=== Section Start ===
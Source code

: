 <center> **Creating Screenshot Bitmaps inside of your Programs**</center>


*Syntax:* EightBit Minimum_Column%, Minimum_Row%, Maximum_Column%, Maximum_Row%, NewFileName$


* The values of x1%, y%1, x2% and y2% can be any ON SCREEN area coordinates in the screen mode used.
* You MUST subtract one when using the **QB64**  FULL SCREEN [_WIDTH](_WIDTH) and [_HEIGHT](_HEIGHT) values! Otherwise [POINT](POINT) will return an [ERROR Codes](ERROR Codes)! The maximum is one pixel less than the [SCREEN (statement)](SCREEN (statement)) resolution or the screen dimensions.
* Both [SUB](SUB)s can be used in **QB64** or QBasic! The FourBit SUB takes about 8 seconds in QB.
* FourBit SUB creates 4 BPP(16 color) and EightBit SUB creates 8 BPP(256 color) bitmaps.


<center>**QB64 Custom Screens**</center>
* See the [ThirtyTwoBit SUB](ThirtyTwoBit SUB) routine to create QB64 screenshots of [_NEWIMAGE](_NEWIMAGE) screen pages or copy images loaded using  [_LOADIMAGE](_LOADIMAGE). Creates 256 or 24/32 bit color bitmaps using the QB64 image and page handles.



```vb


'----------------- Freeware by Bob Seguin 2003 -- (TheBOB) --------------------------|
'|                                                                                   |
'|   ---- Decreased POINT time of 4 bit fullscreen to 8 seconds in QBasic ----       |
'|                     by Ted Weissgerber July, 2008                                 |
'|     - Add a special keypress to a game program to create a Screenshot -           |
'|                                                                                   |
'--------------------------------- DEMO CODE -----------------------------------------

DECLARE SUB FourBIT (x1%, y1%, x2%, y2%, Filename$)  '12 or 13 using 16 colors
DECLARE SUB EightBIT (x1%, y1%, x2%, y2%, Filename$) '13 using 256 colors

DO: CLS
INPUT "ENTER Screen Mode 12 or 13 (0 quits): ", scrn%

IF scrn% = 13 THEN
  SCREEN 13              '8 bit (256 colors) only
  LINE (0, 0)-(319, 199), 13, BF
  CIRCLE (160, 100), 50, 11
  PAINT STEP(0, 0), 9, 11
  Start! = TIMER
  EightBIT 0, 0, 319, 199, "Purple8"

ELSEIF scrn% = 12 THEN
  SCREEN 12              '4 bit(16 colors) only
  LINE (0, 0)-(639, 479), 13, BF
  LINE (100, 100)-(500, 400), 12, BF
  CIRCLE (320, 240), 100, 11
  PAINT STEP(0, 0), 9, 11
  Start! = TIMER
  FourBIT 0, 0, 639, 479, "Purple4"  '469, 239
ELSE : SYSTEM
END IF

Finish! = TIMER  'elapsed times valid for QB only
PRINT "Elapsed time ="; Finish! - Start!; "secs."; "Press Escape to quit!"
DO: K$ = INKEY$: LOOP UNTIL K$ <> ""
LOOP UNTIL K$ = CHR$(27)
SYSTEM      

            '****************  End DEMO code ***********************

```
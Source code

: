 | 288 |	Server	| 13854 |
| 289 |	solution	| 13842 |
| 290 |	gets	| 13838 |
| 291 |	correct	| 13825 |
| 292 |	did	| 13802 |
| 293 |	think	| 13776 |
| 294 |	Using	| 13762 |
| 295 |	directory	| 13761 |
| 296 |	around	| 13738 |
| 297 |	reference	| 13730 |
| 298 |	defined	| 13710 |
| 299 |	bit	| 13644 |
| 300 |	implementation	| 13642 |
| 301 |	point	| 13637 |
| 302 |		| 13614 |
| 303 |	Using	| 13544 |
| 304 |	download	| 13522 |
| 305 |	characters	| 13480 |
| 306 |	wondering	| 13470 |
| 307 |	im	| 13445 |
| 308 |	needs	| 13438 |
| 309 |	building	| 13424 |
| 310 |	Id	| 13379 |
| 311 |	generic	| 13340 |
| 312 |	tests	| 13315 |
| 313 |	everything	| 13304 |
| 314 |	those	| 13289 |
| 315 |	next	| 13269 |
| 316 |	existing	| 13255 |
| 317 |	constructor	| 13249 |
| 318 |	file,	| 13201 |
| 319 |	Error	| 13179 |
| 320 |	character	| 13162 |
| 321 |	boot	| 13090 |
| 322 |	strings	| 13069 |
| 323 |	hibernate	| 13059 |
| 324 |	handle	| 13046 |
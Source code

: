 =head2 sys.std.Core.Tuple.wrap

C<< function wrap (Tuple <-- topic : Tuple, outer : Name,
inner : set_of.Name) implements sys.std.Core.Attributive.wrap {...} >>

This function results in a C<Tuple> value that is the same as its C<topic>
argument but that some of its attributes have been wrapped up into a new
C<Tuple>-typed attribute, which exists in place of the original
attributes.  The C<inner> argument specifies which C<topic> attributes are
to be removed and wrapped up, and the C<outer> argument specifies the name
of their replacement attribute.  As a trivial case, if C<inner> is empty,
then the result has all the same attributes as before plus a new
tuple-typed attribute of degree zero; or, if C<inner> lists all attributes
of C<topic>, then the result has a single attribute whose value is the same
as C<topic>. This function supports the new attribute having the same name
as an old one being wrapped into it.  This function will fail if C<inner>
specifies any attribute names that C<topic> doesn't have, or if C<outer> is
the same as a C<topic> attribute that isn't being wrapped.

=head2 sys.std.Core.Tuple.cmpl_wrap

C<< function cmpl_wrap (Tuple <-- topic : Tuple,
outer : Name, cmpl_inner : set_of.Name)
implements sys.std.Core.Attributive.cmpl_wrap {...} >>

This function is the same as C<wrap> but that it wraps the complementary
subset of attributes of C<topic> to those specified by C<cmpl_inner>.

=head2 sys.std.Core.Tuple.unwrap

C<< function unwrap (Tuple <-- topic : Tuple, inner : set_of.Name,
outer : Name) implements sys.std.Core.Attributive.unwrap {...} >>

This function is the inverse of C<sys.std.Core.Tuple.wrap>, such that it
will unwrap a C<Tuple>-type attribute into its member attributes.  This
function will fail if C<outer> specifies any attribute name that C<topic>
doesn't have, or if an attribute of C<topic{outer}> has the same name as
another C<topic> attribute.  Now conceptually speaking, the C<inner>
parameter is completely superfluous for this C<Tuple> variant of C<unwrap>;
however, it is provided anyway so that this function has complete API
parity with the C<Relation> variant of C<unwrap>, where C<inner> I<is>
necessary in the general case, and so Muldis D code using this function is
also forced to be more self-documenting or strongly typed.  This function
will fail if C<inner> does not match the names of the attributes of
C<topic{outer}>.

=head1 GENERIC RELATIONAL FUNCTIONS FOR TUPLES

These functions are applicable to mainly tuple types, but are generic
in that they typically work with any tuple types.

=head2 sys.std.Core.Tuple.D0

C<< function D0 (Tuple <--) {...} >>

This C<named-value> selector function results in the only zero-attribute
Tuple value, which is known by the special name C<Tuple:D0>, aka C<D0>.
=== Section End ===
[Exercise prompt] Could you return all lines from the data above that contain the string "Attributive"?

[Solution for this exercise]
inner : set_of.Name) implements sys.std.Core.Attributive.wrap {...} >>
implements sys.std.Core.Attributive.cmpl_wrap {...} >>
outer : Name) implements sys.std.Core.Attributive.unwrap {...} >>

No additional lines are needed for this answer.